From my position as the leader of the industry’s most proactive and supportive advocacy group for mortgage brokers, Association of Independent Mortgage Experts (AIME); it’s exciting to see mortgage brokers continue to grow a louder voice and make massive gains — both in consumer awareness and market share. There is also a heightened sense of pride and camaraderie that exists amongst mortgage brokers, as the channel is no longer shyly working from the shadows, but rather, it is loudly beating its chest and shouting so that the entire country understands why it’s making a major comeback.
Battle lines between mortgage brokers and mortgage bankers have been clearly drawn, and while I undoubtedly have something to do with that, there’s a big misconception that I want to clear up, in terms of my intentions with AIME messaging.
For the record, I have nothing against retail loan originators. As people, and as professionals, retail loan originators are the exact same as mortgage brokers — they are people working hard to succeed at an important job, providing great service to their clients, in the hopes of building a great career for themselves and providing for their families. We’re all human.
When I speak out against the retail channel, my intention is just that — to attack the retail business model. I strongly believe the independent mortgage channel is more than the best option for consumers — it’s the best option for loan originators, as well. I think the retail mortgage banking model is broken and quickly fading, as giant banks and retail lenders concern themselves more with profit margin than with client service.
In order to achieve their desired profit margins, and to offset the hefty price tags associated with overhead and advertising costs, giant banks and retail lenders are increasing their margins in a major way — and it’s negatively impacting the earning potential of all those hard-working mortgage bankers. Sure, many retail loan originators do very well — but they’d perform even better as independent mortgage brokers.
Right now, the heat has really been turned up on retail mortgage lenders because of market contraction and the rapid growth of the mortgage broker channel — more pressure than at any point in the last decade — which has led to retail loan originators producing lower loan volume. To offset those shortcomings, these retail lenders increase their margins to cover their fixed cost, which ultimately widens the disparity between the interest rates that consumers can get from brokers vs. bankers.
While that’s a big positive for mortgage brokers and a negative for retail loan originators, I’m not celebrating — because it’s not necessarily good for consumers, either. At the end of the day, consumers deserve the very best rates. It’s not retail loan originators’ fault that they can’t provide the best rates, it’s the fault of the giant companies they work for.

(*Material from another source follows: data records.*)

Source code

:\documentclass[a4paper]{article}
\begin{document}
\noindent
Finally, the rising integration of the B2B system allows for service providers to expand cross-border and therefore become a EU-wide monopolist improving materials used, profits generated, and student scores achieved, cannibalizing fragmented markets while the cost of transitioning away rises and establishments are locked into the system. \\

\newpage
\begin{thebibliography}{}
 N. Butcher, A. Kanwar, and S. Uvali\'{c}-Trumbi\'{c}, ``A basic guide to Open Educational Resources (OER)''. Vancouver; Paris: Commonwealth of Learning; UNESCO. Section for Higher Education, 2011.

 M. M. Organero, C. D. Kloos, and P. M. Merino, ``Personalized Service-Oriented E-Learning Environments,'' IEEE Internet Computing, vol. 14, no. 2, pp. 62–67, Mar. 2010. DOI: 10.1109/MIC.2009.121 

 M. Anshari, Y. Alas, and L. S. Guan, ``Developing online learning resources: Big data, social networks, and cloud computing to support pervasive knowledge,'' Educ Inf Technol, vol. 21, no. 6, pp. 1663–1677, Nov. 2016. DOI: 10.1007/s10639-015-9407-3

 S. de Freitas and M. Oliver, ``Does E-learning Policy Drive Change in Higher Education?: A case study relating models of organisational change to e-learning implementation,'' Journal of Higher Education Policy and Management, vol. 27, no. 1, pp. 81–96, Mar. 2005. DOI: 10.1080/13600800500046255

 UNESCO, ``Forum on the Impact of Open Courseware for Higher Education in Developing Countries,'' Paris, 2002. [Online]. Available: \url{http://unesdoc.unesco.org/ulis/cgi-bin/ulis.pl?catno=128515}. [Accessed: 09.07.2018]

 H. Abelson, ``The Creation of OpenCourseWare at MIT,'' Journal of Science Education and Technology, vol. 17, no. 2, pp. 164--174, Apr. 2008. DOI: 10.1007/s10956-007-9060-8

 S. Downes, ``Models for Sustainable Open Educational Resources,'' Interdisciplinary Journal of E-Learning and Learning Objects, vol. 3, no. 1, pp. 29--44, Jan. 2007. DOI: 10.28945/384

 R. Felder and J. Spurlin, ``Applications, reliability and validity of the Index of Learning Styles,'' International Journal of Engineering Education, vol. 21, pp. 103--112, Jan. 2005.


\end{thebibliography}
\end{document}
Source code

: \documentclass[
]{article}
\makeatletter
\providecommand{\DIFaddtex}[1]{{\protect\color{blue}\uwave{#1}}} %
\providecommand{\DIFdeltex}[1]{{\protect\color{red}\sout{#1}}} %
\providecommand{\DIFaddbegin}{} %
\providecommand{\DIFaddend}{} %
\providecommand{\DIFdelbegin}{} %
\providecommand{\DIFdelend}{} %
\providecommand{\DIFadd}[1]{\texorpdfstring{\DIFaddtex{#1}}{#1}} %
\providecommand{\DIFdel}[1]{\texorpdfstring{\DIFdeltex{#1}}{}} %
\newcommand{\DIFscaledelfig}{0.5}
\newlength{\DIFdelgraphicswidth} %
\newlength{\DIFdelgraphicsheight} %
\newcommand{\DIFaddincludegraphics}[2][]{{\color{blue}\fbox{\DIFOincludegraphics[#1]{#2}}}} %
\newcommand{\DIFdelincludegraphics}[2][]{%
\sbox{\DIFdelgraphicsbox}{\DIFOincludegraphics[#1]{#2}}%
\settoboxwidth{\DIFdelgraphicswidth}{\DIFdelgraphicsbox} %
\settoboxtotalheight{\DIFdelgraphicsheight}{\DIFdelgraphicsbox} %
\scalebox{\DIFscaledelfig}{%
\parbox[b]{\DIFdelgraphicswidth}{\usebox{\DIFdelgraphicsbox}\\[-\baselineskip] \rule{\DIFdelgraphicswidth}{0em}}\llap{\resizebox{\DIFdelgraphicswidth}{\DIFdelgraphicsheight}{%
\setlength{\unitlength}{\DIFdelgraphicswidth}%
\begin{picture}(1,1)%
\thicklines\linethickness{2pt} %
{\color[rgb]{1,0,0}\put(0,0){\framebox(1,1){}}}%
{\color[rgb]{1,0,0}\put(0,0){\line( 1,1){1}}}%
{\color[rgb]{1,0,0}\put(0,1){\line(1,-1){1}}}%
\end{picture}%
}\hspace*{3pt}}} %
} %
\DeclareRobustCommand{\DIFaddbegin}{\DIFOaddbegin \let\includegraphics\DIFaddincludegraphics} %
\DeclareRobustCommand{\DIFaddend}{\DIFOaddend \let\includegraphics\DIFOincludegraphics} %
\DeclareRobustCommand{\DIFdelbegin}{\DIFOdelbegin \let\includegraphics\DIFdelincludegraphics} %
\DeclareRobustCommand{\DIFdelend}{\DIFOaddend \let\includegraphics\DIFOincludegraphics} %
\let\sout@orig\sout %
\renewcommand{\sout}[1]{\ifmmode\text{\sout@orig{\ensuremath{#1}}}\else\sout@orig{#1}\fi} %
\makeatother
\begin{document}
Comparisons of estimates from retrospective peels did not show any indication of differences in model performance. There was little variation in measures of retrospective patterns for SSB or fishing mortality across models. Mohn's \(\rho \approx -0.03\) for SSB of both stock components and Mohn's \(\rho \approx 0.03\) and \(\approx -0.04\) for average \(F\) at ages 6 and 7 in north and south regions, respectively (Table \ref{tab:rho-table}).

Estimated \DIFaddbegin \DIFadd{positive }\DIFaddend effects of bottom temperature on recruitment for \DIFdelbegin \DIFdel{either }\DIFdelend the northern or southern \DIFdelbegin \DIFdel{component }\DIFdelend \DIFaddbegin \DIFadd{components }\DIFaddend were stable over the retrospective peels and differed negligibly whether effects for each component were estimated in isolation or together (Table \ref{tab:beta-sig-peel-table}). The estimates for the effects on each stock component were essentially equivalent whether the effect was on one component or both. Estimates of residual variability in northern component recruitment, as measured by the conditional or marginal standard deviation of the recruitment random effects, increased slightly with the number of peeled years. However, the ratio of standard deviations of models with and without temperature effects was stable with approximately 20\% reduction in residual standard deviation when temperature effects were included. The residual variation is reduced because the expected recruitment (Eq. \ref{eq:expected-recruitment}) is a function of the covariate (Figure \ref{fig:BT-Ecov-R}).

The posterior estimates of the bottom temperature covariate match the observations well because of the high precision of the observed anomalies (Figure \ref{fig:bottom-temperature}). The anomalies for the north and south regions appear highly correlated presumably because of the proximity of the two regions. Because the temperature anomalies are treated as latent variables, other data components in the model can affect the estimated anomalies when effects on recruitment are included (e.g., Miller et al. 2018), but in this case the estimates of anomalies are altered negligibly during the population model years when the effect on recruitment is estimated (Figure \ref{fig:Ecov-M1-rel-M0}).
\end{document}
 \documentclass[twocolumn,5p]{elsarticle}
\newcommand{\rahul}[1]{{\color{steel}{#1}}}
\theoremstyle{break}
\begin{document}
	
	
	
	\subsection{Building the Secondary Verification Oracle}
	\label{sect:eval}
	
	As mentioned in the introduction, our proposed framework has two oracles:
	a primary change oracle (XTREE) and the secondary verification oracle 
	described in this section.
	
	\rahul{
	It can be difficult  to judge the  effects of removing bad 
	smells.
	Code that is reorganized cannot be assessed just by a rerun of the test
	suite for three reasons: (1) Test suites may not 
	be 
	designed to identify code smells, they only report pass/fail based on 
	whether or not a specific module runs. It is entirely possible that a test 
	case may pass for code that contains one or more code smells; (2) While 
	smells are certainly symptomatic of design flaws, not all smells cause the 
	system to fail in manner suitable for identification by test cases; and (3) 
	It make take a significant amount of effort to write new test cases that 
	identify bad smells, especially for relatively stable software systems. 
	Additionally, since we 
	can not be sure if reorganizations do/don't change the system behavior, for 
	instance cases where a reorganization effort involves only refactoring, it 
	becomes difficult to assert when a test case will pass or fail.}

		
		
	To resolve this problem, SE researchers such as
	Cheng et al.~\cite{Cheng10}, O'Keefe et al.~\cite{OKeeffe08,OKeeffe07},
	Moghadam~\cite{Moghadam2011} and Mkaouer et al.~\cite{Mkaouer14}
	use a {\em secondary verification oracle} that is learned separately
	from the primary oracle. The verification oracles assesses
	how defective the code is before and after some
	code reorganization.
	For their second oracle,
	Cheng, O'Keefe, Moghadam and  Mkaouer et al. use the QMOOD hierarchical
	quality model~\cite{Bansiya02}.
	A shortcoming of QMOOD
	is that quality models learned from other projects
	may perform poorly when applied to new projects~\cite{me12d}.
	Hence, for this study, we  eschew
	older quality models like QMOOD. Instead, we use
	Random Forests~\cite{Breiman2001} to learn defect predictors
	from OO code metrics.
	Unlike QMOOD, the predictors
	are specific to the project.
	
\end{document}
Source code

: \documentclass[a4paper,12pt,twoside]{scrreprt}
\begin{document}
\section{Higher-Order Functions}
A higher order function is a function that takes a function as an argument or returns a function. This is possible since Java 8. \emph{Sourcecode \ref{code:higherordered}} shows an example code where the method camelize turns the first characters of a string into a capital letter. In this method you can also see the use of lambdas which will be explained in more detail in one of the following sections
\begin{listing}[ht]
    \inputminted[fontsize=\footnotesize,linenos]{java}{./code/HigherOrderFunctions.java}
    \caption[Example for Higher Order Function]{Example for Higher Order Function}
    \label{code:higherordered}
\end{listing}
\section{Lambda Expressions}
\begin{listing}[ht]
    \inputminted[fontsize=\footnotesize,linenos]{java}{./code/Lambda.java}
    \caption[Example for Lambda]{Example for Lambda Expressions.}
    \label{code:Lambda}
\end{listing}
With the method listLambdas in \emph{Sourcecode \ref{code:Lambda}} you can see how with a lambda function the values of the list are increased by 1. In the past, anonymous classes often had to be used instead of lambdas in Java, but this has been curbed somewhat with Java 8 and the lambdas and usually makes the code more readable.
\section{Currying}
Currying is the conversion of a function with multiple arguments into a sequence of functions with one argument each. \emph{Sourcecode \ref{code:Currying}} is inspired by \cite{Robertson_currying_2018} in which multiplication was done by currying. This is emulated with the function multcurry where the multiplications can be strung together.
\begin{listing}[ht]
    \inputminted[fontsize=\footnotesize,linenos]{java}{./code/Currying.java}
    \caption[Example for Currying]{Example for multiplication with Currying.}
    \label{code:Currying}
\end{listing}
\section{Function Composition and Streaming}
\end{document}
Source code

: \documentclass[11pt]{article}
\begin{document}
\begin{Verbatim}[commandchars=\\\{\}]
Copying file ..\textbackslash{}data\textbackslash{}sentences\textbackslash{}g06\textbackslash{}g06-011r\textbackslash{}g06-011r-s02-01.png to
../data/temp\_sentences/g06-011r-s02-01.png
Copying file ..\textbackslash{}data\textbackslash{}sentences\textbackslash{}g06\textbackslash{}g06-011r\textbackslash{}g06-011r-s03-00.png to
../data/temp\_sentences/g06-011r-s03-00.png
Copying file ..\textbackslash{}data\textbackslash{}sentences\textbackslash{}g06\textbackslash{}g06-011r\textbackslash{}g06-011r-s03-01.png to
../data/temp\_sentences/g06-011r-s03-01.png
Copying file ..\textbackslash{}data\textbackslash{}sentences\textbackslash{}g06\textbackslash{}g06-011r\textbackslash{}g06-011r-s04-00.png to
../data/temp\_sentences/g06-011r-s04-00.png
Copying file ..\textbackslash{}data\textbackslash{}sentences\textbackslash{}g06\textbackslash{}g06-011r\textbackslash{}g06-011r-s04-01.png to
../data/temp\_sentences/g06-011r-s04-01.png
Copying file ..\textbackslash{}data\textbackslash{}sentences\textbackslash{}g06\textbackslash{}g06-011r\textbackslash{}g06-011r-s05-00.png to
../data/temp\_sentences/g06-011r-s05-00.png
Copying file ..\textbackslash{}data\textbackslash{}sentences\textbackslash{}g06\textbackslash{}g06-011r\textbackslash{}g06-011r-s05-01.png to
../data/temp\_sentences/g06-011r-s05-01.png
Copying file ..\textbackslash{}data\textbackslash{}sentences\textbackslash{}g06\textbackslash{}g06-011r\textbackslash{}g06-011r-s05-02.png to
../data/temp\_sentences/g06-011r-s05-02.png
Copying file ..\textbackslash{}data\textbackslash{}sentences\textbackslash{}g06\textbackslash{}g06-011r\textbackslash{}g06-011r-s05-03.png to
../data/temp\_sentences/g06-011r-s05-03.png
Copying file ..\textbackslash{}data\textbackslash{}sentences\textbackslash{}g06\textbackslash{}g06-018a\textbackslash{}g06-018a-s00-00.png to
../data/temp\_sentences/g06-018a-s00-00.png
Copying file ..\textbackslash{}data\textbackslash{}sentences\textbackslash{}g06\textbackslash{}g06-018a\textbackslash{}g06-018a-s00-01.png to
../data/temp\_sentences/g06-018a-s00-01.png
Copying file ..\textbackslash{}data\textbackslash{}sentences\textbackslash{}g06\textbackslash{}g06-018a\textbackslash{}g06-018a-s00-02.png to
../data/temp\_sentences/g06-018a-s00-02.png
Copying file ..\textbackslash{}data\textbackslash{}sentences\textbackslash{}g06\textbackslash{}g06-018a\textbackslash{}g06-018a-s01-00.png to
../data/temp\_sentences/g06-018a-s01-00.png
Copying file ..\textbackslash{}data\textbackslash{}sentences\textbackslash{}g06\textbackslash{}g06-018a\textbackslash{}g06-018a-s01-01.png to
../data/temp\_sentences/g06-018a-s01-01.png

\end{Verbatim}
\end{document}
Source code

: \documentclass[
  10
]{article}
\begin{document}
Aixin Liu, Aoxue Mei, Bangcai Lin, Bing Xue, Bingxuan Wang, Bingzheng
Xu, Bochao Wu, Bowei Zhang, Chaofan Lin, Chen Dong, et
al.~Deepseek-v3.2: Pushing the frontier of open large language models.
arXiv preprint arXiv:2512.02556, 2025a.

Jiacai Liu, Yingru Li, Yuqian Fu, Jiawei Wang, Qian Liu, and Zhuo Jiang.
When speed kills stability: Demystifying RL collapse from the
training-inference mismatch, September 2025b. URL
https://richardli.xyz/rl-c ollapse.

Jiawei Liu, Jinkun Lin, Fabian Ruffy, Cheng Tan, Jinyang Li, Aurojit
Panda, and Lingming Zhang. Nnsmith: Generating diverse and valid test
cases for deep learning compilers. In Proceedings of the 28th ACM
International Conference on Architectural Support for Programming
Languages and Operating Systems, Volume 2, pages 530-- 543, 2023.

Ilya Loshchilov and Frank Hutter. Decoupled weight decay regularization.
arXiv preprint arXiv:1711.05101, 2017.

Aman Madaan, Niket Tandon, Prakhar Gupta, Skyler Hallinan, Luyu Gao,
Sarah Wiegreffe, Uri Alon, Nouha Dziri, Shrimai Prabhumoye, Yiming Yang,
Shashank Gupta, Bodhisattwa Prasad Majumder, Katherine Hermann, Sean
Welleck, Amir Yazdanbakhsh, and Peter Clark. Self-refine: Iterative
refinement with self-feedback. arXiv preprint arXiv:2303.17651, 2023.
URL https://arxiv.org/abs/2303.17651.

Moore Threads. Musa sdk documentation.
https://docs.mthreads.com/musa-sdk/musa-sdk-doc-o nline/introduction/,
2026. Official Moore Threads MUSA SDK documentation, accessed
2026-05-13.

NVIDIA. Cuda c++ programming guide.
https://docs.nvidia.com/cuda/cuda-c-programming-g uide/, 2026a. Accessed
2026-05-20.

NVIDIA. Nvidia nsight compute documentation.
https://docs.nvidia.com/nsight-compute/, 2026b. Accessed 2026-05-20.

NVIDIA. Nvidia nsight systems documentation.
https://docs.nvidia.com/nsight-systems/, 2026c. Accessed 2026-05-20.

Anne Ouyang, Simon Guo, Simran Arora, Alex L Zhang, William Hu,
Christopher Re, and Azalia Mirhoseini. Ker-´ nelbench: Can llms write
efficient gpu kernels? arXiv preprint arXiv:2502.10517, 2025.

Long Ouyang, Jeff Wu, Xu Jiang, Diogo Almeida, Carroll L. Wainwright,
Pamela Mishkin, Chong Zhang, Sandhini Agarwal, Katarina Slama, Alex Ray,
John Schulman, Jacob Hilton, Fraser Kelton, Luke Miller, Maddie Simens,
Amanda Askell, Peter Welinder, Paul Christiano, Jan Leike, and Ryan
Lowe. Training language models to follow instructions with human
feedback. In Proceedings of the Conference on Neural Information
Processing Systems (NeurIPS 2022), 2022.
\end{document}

Right now, the mortgage broker channel is stronger than ever, fulfillment is the best in the industry, pricing is as competitive as possible, and now, with the launch of ARIVE, technology is also an advantage for mortgage brokers.
Of course, everyone has the right to do whatever they want. Some people are more comfortable with the sense of stability that comes from working for a giant bank, while others aspire for the sense of freedom, control and access that comes from working at — or owning — an independent mortgage brokerage.
There’s nothing wrong with either decision. At the end of the day, the obligation is to act in the best interest of consumers and, in my mind, that’s a lot easier as an independent mortgage broker.